*Work order*
Below this line is the material. Write out only its lines from the one containing "20. [3b1b/manim (46,594s/5,023f)](https://github.com/3b1b/manim)" through the one containing "Yahoo! Finance's API", both kept, exactly.

- - -

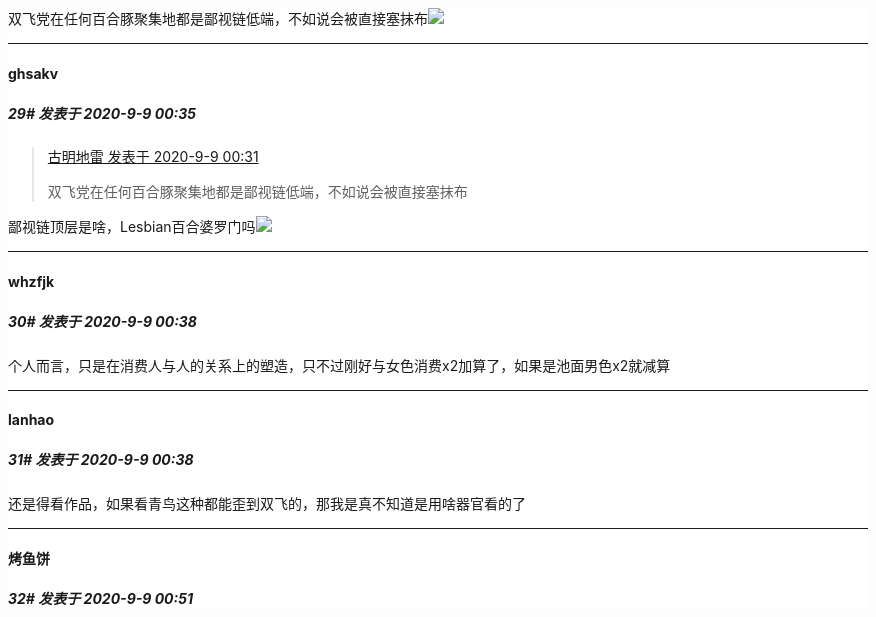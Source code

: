 


双飞党在任何百合豚聚集地都是鄙视链低端，不如说会被直接塞抹布<img src="https://static.saraba1st.com/image/smiley/face2017/220.png" referrerpolicy="no-referrer">







-----

####  ghsakv  
##### 29#       发表于 2020-9-9 00:35



<blockquote><a href="httphttps://bbs.saraba1st.com/2b/forum.php?mod=redirect&amp;goto=findpost&amp;pid=48681368&amp;ptid=1958905" target="_blank">古明地雷 发表于 2020-9-9 00:31</a>

双飞党在任何百合豚聚集地都是鄙视链低端，不如说会被直接塞抹布</blockquote>
鄙视链顶层是啥，Lesbian百合婆罗门吗<img src="https://static.saraba1st.com/image/smiley/face2017/037.png" referrerpolicy="no-referrer">







-----

####  whzfjk  
##### 30#       发表于 2020-9-9 00:38




个人而言，只是在消费人与人的关系上的塑造，只不过刚好与女色消费x2加算了，如果是池面男色x2就减算







-----

####  lanhao  
##### 31#       发表于 2020-9-9 00:38




还是得看作品，如果看青鸟这种都能歪到双飞的，那我是真不知道是用啥器官看的了







-----

####  烤鱼饼  
##### 32#       发表于 2020-9-9 00:51

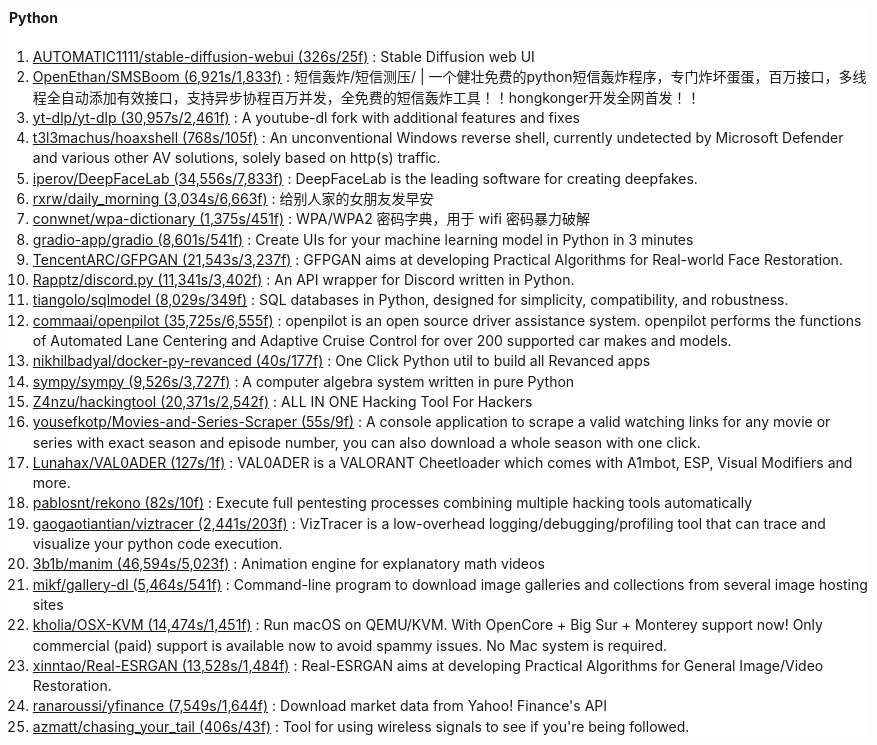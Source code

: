 #### Python
1. [AUTOMATIC1111/stable-diffusion-webui (326s/25f)](https://github.com/AUTOMATIC1111/stable-diffusion-webui) : Stable Diffusion web UI
2. [OpenEthan/SMSBoom (6,921s/1,833f)](https://github.com/OpenEthan/SMSBoom) : 短信轰炸/短信测压/ | 一个健壮免费的python短信轰炸程序，专门炸坏蛋蛋，百万接口，多线程全自动添加有效接口，支持异步协程百万并发，全免费的短信轰炸工具！！hongkonger开发全网首发！！
3. [yt-dlp/yt-dlp (30,957s/2,461f)](https://github.com/yt-dlp/yt-dlp) : A youtube-dl fork with additional features and fixes
4. [t3l3machus/hoaxshell (768s/105f)](https://github.com/t3l3machus/hoaxshell) : An unconventional Windows reverse shell, currently undetected by Microsoft Defender and various other AV solutions, solely based on http(s) traffic.
5. [iperov/DeepFaceLab (34,556s/7,833f)](https://github.com/iperov/DeepFaceLab) : DeepFaceLab is the leading software for creating deepfakes.
6. [rxrw/daily_morning (3,034s/6,663f)](https://github.com/rxrw/daily_morning) : 给别人家的女朋友发早安
7. [conwnet/wpa-dictionary (1,375s/451f)](https://github.com/conwnet/wpa-dictionary) : WPA/WPA2 密码字典，用于 wifi 密码暴力破解
8. [gradio-app/gradio (8,601s/541f)](https://github.com/gradio-app/gradio) : Create UIs for your machine learning model in Python in 3 minutes
9. [TencentARC/GFPGAN (21,543s/3,237f)](https://github.com/TencentARC/GFPGAN) : GFPGAN aims at developing Practical Algorithms for Real-world Face Restoration.
10. [Rapptz/discord.py (11,341s/3,402f)](https://github.com/Rapptz/discord.py) : An API wrapper for Discord written in Python.
11. [tiangolo/sqlmodel (8,029s/349f)](https://github.com/tiangolo/sqlmodel) : SQL databases in Python, designed for simplicity, compatibility, and robustness.
12. [commaai/openpilot (35,725s/6,555f)](https://github.com/commaai/openpilot) : openpilot is an open source driver assistance system. openpilot performs the functions of Automated Lane Centering and Adaptive Cruise Control for over 200 supported car makes and models.
13. [nikhilbadyal/docker-py-revanced (40s/177f)](https://github.com/nikhilbadyal/docker-py-revanced) : One Click Python util to build all Revanced apps
14. [sympy/sympy (9,526s/3,727f)](https://github.com/sympy/sympy) : A computer algebra system written in pure Python
15. [Z4nzu/hackingtool (20,371s/2,542f)](https://github.com/Z4nzu/hackingtool) : ALL IN ONE Hacking Tool For Hackers
16. [yousefkotp/Movies-and-Series-Scraper (55s/9f)](https://github.com/yousefkotp/Movies-and-Series-Scraper) : A console application to scrape a valid watching links for any movie or series with exact season and episode number, you can also download a whole season with one click.
17. [Lunahax/VAL0ADER (127s/1f)](https://github.com/Lunahax/VAL0ADER) : VAL0ADER is a VALORANT Cheetloader which comes with A1mbot, ESP, Visual Modifiers and more.
18. [pablosnt/rekono (82s/10f)](https://github.com/pablosnt/rekono) : Execute full pentesting processes combining multiple hacking tools automatically
19. [gaogaotiantian/viztracer (2,441s/203f)](https://github.com/gaogaotiantian/viztracer) : VizTracer is a low-overhead logging/debugging/profiling tool that can trace and visualize your python code execution.
20. [3b1b/manim (46,594s/5,023f)](https://github.com/3b1b/manim) : Animation engine for explanatory math videos
21. [mikf/gallery-dl (5,464s/541f)](https://github.com/mikf/gallery-dl) : Command-line program to download image galleries and collections from several image hosting sites
22. [kholia/OSX-KVM (14,474s/1,451f)](https://github.com/kholia/OSX-KVM) : Run macOS on QEMU/KVM. With OpenCore + Big Sur + Monterey support now! Only commercial (paid) support is available now to avoid spammy issues. No Mac system is required.
23. [xinntao/Real-ESRGAN (13,528s/1,484f)](https://github.com/xinntao/Real-ESRGAN) : Real-ESRGAN aims at developing Practical Algorithms for General Image/Video Restoration.
24. [ranaroussi/yfinance (7,549s/1,644f)](https://github.com/ranaroussi/yfinance) : Download market data from Yahoo! Finance's API
25. [azmatt/chasing_your_tail (406s/43f)](https://github.com/azmatt/chasing_your_tail) : Tool for using wireless signals to see if you're being followed.
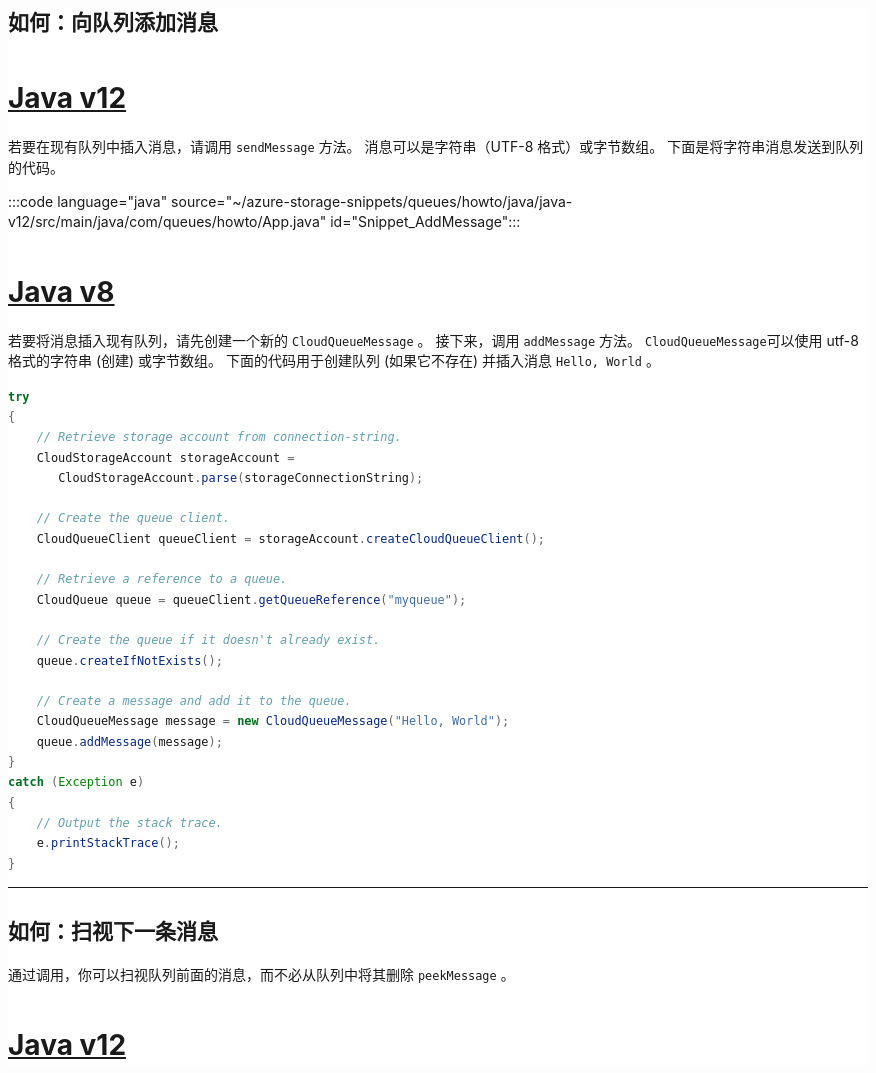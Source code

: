 
## <a name="how-to-add-a-message-to-a-queue"></a>如何：向队列添加消息

# <a name="java-v12"></a>[Java v12](#tab/java)

若要在现有队列中插入消息，请调用 `sendMessage` 方法。 消息可以是字符串（UTF-8 格式）或字节数组。 下面是将字符串消息发送到队列的代码。

:::code language="java" source="~/azure-storage-snippets/queues/howto/java/java-v12/src/main/java/com/queues/howto/App.java" id="Snippet_AddMessage":::

# <a name="java-v8"></a>[Java v8](#tab/java8)

若要将消息插入现有队列，请先创建一个新的 `CloudQueueMessage` 。 接下来，调用 `addMessage` 方法。 `CloudQueueMessage`可以使用 utf-8 格式的字符串 (创建) 或字节数组。 下面的代码用于创建队列 (如果它不存在) 并插入消息 `Hello, World` 。

```java
try
{
    // Retrieve storage account from connection-string.
    CloudStorageAccount storageAccount =
       CloudStorageAccount.parse(storageConnectionString);

    // Create the queue client.
    CloudQueueClient queueClient = storageAccount.createCloudQueueClient();

    // Retrieve a reference to a queue.
    CloudQueue queue = queueClient.getQueueReference("myqueue");

    // Create the queue if it doesn't already exist.
    queue.createIfNotExists();

    // Create a message and add it to the queue.
    CloudQueueMessage message = new CloudQueueMessage("Hello, World");
    queue.addMessage(message);
}
catch (Exception e)
{
    // Output the stack trace.
    e.printStackTrace();
}
```

---

## <a name="how-to-peek-at-the-next-message"></a>如何：扫视下一条消息

通过调用，你可以扫视队列前面的消息，而不必从队列中将其删除 `peekMessage` 。

# <a name="java-v12"></a>[Java v12](#tab/java)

- - -

*Written answer*
20. [3b1b/manim (46,594s/5,023f)](https://github.com/3b1b/manim) : Animation engine for explanatory math videos
21. [mikf/gallery-dl (5,464s/541f)](https://github.com/mikf/gallery-dl) : Command-line program to download image galleries and collections from several image hosting sites
22. [kholia/OSX-KVM (14,474s/1,451f)](https://github.com/kholia/OSX-KVM) : Run macOS on QEMU/KVM. With OpenCore + Big Sur + Monterey support now! Only commercial (paid) support is available now to avoid spammy issues. No Mac system is required.
23. [xinntao/Real-ESRGAN (13,528s/1,484f)](https://github.com/xinntao/Real-ESRGAN) : Real-ESRGAN aims at developing Practical Algorithms for General Image/Video Restoration.
24. [ranaroussi/yfinance (7,549s/1,644f)](https://github.com/ranaroussi/yfinance) : Download market data from Yahoo! Finance's API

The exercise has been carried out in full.